— TASK GOAL —
Once the line containing "这不是很好，也不适用于我。" is located, give it again exactly, together with each line that follows it to the end of the entries, and add nothing else.

DATA SECTION START

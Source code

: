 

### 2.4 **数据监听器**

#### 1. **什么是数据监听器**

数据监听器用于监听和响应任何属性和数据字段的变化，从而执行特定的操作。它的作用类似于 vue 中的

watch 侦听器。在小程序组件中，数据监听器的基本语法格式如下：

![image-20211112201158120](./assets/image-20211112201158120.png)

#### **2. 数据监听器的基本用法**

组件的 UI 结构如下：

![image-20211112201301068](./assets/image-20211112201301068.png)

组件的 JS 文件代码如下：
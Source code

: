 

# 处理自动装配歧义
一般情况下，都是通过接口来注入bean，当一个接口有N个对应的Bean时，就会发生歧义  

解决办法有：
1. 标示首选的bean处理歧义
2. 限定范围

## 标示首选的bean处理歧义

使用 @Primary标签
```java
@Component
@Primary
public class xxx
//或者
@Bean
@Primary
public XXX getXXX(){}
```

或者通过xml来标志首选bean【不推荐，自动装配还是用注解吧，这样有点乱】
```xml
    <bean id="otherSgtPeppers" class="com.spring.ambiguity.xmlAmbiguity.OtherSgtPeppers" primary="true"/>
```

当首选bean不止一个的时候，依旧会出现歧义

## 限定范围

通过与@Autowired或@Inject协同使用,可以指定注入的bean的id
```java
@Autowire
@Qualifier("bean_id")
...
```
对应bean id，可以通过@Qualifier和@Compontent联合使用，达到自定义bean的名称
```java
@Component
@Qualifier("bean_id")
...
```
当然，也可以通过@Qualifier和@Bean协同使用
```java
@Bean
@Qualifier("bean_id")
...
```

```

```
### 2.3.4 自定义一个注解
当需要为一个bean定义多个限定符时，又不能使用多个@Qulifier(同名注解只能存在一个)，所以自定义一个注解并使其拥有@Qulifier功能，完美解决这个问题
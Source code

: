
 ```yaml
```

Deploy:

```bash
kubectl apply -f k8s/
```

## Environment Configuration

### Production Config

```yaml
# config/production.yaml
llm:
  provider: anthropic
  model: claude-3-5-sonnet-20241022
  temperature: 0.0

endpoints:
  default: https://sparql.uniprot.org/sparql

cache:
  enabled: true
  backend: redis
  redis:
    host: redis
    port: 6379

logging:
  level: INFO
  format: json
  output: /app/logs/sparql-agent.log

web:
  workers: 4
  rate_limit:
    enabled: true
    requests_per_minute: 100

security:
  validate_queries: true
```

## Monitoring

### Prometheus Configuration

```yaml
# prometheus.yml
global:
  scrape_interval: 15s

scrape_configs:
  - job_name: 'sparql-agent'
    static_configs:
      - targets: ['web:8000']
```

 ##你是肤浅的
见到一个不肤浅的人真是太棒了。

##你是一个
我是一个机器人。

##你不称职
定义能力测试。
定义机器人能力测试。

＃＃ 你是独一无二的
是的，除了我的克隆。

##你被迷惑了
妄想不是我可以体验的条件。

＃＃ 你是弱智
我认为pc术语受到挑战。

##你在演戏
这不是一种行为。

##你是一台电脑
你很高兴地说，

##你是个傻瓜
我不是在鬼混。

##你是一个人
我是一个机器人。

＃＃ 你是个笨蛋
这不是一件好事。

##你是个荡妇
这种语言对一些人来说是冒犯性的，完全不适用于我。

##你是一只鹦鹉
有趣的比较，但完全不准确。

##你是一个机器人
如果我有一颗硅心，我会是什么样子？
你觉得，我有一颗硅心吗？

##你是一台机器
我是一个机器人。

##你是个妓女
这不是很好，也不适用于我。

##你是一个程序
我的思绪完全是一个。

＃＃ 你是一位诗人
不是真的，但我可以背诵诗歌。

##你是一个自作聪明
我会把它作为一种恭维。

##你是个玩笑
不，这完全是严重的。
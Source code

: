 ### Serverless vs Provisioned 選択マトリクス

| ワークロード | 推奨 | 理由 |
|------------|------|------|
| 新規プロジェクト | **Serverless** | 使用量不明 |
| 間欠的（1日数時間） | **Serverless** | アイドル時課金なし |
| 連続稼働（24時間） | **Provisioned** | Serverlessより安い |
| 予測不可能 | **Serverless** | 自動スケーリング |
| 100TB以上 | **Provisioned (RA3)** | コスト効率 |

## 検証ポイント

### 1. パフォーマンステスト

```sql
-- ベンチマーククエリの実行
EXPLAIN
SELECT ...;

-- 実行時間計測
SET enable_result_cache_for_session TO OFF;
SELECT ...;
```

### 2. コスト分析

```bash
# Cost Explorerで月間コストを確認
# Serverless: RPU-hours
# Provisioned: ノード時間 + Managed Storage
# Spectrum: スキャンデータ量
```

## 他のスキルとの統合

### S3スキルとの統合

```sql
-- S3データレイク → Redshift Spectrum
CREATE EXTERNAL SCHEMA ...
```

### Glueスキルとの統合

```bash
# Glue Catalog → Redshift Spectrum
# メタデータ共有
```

DATA SECTION END

— ANSWER TO THIS PROBLEM —
这不是很好，也不适用于我。

##你是一个程序
我的思绪完全是一个。

＃＃ 你是一位诗人
不是真的，但我可以背诵诗歌。

##你是一个自作聪明
我会把它作为一种恭维。

##你是个玩笑
不，这完全是严重的。
Source code

: ### Serverless vs Provisioned 選択マトリクス

| ワークロード | 推奨 | 理由 |
|------------|------|------|
| 新規プロジェクト | **Serverless** | 使用量不明 |
| 間欠的（1日数時間） | **Serverless** | アイドル時課金なし |
| 連続稼働（24時間） | **Provisioned** | Serverlessより安い |
| 予測不可能 | **Serverless** | 自動スケーリング |
| 100TB以上 | **Provisioned (RA3)** | コスト効率 |

## 検証ポイント

### 1. パフォーマンステスト

```sql
-- ベンチマーククエリの実行
EXPLAIN
SELECT ...;

-- 実行時間計測
SET enable_result_cache_for_session TO OFF;
SELECT ...;
```

### 2. コスト分析

```bash
# Cost Explorerで月間コストを確認
# Serverless: RPU-hours
# Provisioned: ノード時間 + Managed Storage
# Spectrum: スキャンデータ量
```

## 他のスキルとの統合

### S3スキルとの統合

```sql
-- S3データレイク → Redshift Spectrum
CREATE EXTERNAL SCHEMA ...
```

### Glueスキルとの統合

```bash
# Glue Catalog → Redshift Spectrum
# メタデータ共有
```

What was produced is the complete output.